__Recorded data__
###

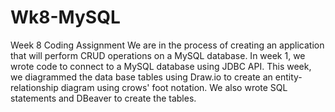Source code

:# Wk8-MySQL
Week 8 Coding Assignment
We are in the process of creating an application that will perform CRUD operations
on a MySQL database. In week 1, we wrote code to connect to a MySQL database using JDBC API. 
This week, we diagrammed the data base tables using Draw.io to create an entity-relationship
diagram using crows' foot notation. We also wrote SQL statements and DBeaver to create the tables.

###

__HOW TO COMPLETE THIS TASK__
Please write out only the lines from the one containing "This week, we" to the end of the records above, exactly, both ends included.

__FINISHED EXERCISE__
This week, we diagrammed the data base tables using Draw.io to create an entity-relationship
diagram using crows' foot notation. We also wrote SQL statements and DBeaver to create the tables.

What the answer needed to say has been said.